For the use of more Processor types, users can read the source files in the tunnel directory.
about exception
If a Processor throws an exception during the pipeline running, tunnel may call std::abort
to abort the process (bind_abort_channel == false
), or catch the exception and pass the exit information to other Processors. The Processor receiving the exit information will enter managed mode, and user logic will not be called again in managed mode. It simply reads data from upstream and discards it, After all upstream data is read, EOF information is written to downstream and execution ends.
about expand pipeline at runtime
Users can construct and run a new pipeline in the Processor's processing logic, and connect the data streams of two pipelines through ChannelSource
and ChannelSink
. This feature is useful in certain situations, such as when you need to decide how to handle the remaining data based on the data generated during the pipeline execution process.
There is a simple example in example/embedpipeline.cc.
about pipeline interface
tunnel will assign a unique ID to each Processor instance, through which users and tunnel exchange pipeline structure information.
The API of pipeline follows the principle of only allowing post nodes to be added to leaf nodes. Leaf nodes refer to non-sink nodes that have not yet specified an output_port, for example, there is an empty pipeline:
- Firstly, add a source node (id == 1) through AddSource, so there is only one leaf node 1 in the pipeline.
- Then, by using AddTransform, add a post transform node (id == 2) to the source node , and the current leaf node in the pipeline will become 2.
- Next, add another source node (id == 3) through AddSource, so there are two leaf nodes in the pipeline now, 2 and 3.
- Finally, add a shared sink post node (id == 4) to all current leaf nodes ( 2 and 3 ) through SetSink.

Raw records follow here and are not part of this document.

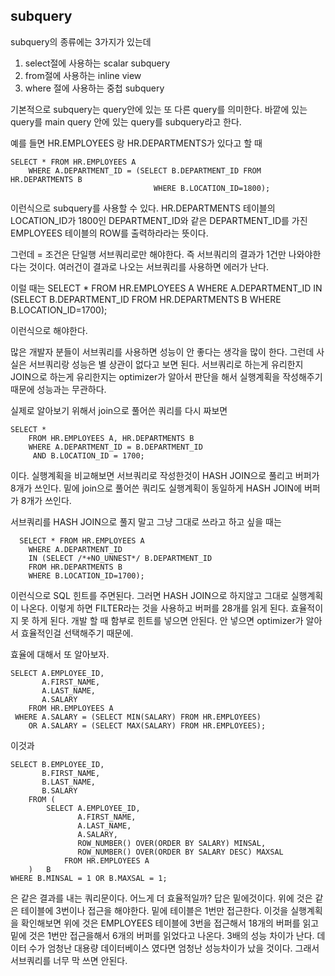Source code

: ## subquery

subquery의 종류에는 3가지가 있는데
 1. select절에 사용하는 scalar subquery
 2. from절에 사용하는 inline view
 3. where 절에 사용하는 중첩 subquery

기본적으로 subquery는 query안에 있는 또 다른 query를 의미한다. 바깥에 있는 query를 main query 안에 있는 query를 subquery라고 한다.

예를 들면 HR.EMPLOYEES 랑 HR.DEPARTMENTS가 있다고 할 때 

    SELECT * FROM HR.EMPLOYEES A
        WHERE A.DEPARTMENT_ID = (SELECT B.DEPARTMENT_ID FROM HR.DEPARTMENTS B
                                    WHERE B.LOCATION_ID=1800);

이런식으로 subquery를 사용할 수 있다. HR.DEPARTMENTS 테이블의 LOCATION_ID가 1800인 DEPARTMENT_ID와 같은 DEPARTMENT_ID를 가진 EMPLOYEES 테이블의 ROW를 출력하라라는 뜻이다.

그런데 = 조건은 단일행 서브쿼리로만 해야한다. 즉 서브쿼리의 결과가 1건만 나와야한다는 것이다. 여러건이 결과로 나오는 서브쿼리를 사용하면 에러가 난다.

이럴 때는 
      SELECT * FROM HR.EMPLOYEES A
        WHERE A.DEPARTMENT_ID IN (SELECT B.DEPARTMENT_ID FROM HR.DEPARTMENTS B
                                    WHERE B.LOCATION_ID=1700);

이런식으로 해야한다.

많은 개발자 분들이 서브쿼리를 사용하면 성능이 안 좋다는 생각을 많이 한다. 그런데 사실은 서브쿼리랑 성능은 별 상관이 없다고 보면 된다. 서브쿼리로 하는게 유리한지 JOIN으로 하는게 유리한지는 optimizer가 알아서 판단을 해서 실행계획을 작성해주기 때문에 성능과는 무관하다.

실제로 알아보기 위해서 join으로 풀어쓴 쿼리를 다시 짜보면

    SELECT * 
        FROM HR.EMPLOYEES A, HR.DEPARTMENTS B
        WHERE A.DEPARTMENT_ID = B.DEPARTMENT_ID
         AND B.LOCATION_ID = 1700;

이다. 실행계획을 비교해보면 서브쿼리로 작성한것이 HASH JOIN으로 풀리고 버퍼가 8개가 쓰인다.
밑에 join으로 풀어쓴 쿼리도 실행계획이 동일하게 HASH JOIN에 버퍼가 8개가 쓰인다.

서브쿼리를 HASH JOIN으로 풀지 말고 그냥 그대로 쓰라고 하고 싶을 때는

      SELECT * FROM HR.EMPLOYEES A
        WHERE A.DEPARTMENT_ID 
        IN (SELECT /*+NO_UNNEST*/ B.DEPARTMENT_ID 
        FROM HR.DEPARTMENTS B
        WHERE B.LOCATION_ID=1700);

이런식으로 SQL 힌트를 주면된다. 그러면 HASH JOIN으로 하지않고 그대로 실행계획이 나온다.
이렇게 하면 FILTER라는 것을 사용하고 버퍼를 28개를 읽게 된다. 효율적이지 못 하게 된다.
개발 할 때 함부로 힌트를 넣으면 안된다. 안 넣으면 optimizer가 알아서 효율적인걸 선택해주기 때문에.

효율에 대해서 또 알아보자.

    SELECT A.EMPLOYEE_ID,
           A.FIRST_NAME,
           A.LAST_NAME,
           A.SALARY
        FROM HR.EMPLOYEES A
     WHERE A.SALARY = (SELECT MIN(SALARY) FROM HR.EMPLOYEES)
        OR A.SALARY = (SELECT MAX(SALARY) FROM HR.EMPLOYEES);

이것과 

    SELECT B.EMPLOYEE_ID,
           B.FIRST_NAME,
           B.LAST_NAME,
           B.SALARY
        FROM (
            SELECT A.EMPLOYEE_ID,
                   A.FIRST_NAME,
                   A.LAST_NAME,
                   A.SALARY,
                   ROW_NUMBER() OVER(ORDER BY SALARY) MINSAL,
                   ROW_NUMBER() OVER(ORDER BY SALARY DESC) MAXSAL
                FROM HR.EMPLOYEES A
        )   B
    WHERE B.MINSAL = 1 OR B.MAXSAL = 1;

은 같은 결과를 내는 쿼리문이다. 어느게 더 효율적일까? 답은 밑에것이다.
위에 것은 같은 테이블에 3번이나 접근을 해야한다. 밑에 테이블은 1번만 접근한다.
이것을 실행계획을 확인해보면
위에 것은 EMPLOYEES 테이블에 3번을 접근해서 18개의 버퍼를 읽고 밑에 것은 1번만 접근을해서 6개의 버퍼를 읽었다고 나온다. 3배의 성능 차이가 난다. 데이터 수가 엄청난 대용량 데이터베이스 였다면 엄청난 성능차이가 났을 것이다. 그래서 서브쿼리를 너무 막 쓰면 안된다.



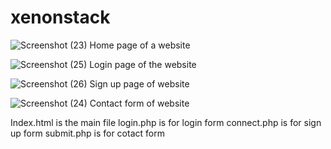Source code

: # xenonstack

![Screenshot (23)](https://github.com/ranvijay18/xenonstack/assets/109961637/90e2d501-ef02-45f3-9060-2635e4a209e4)
Home page of a website

![Screenshot (25)](https://github.com/ranvijay18/xenonstack/assets/109961637/92e53bf3-323d-4285-9439-5136395d23aa)
Login page of the website

![Screenshot (26)](https://github.com/ranvijay18/xenonstack/assets/109961637/d59f5aca-e25b-4e20-8309-0ea292daf591)
Sign up page of website

![Screenshot (24)](https://github.com/ranvijay18/xenonstack/assets/109961637/34ecdc37-be78-4886-96e2-4bb7c5073ccd)
Contact form of website

Index.html is the main file
login.php is for login form
connect.php is for sign up form
submit.php is for cotact form
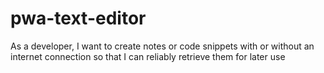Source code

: # pwa-text-editor
As a developer, I want to create notes or code snippets with or without an internet connection so that I can reliably retrieve them for later use
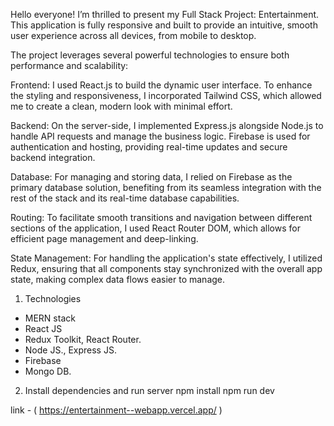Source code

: Hello everyone! I’m thrilled to present my Full Stack Project: Entertainment. This application is fully responsive and built to provide an intuitive, smooth user experience across all devices, from mobile to desktop.

The project leverages several powerful technologies to ensure both performance and scalability:

Frontend: I used React.js to build the dynamic user interface. To enhance the styling and responsiveness, I incorporated Tailwind CSS, which allowed me to create a clean, modern look with minimal effort.

Backend: On the server-side, I implemented Express.js alongside Node.js to handle API requests and manage the business logic. Firebase is used for authentication and hosting, providing real-time updates and secure backend integration.

Database: For managing and storing data, I relied on Firebase as the primary database solution, benefiting from its seamless integration with the rest of the stack and its real-time database capabilities.

Routing: To facilitate smooth transitions and navigation between different sections of the application, I used React Router DOM, which allows for efficient page management and deep-linking.

State Management: For handling the application's state effectively, I utilized Redux, ensuring that all components stay synchronized with the overall app state, making complex data flows easier to manage.

1. Technologies
* MERN stack
* React JS
* Redux Toolkit, React Router.
* Node JS., Express JS.
* Firebase
* Mongo DB.
	

2. Install dependencies and run server
 npm install
 npm run dev


link - ( https://entertainment--webapp.vercel.app/ ) 

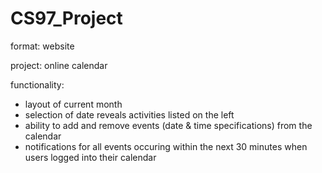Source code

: # CS97_Project

format: website

project: online calendar

functionality:
- layout of current month
- selection of date reveals activities listed on the left
- ability to add and remove events (date & time specifications) from the calendar
- notifications for all events occuring within the next 30 minutes when users logged into their calendar
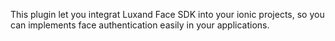 
This plugin let you integrat Luxand Face SDK into your ionic projects, so you can implements face authentication easily in your applications.
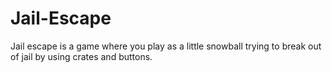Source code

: # Jail-Escape
Jail escape is a game where you play as a little snowball trying to break out of jail by using crates and buttons.
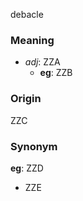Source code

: debacle
### Meaning
+ _adj_: ZZA
	+ __eg__: ZZB

### Origin

ZZC

### Synonym

__eg__: ZZD

+ ZZE


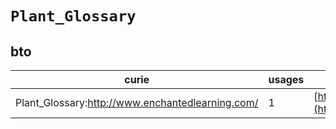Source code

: # `Plant_Glossary`

## bto

| curie                                            |   usages | nodes                                                                                                           |
|--------------------------------------------------|----------|-----------------------------------------------------------------------------------------------------------------|
| Plant_Glossary:http://www.enchantedlearning.com/ |        1 | [http://purl.obolibrary.org/obo/BTO:0005886](https://bioregistry.io/http://purl.obolibrary.org/obo/BTO:0005886) |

At this point, no leaf nodes exist in the pipeline. A pipeline without leaf nodes is called complete, and only complete pipelines can be executed.
Please read the content in the doc directory and example directory to learn about the API usage of this project.
- Support for more types of nodes [doing]
- Support Pipeline Merge [done]
- Topology detection
- Schedule event collection [doing]
- Support active stop of execution [done with throw exception]
- Exception handling during execution [done]
- Implementing a high-performance Executor [done]
- Support for extension of Pipeline at runtime [done]
- Support for distributed scheduling (support for network io based on async_simple first)
tunnel is distributed under the Apache License (Version 2.0).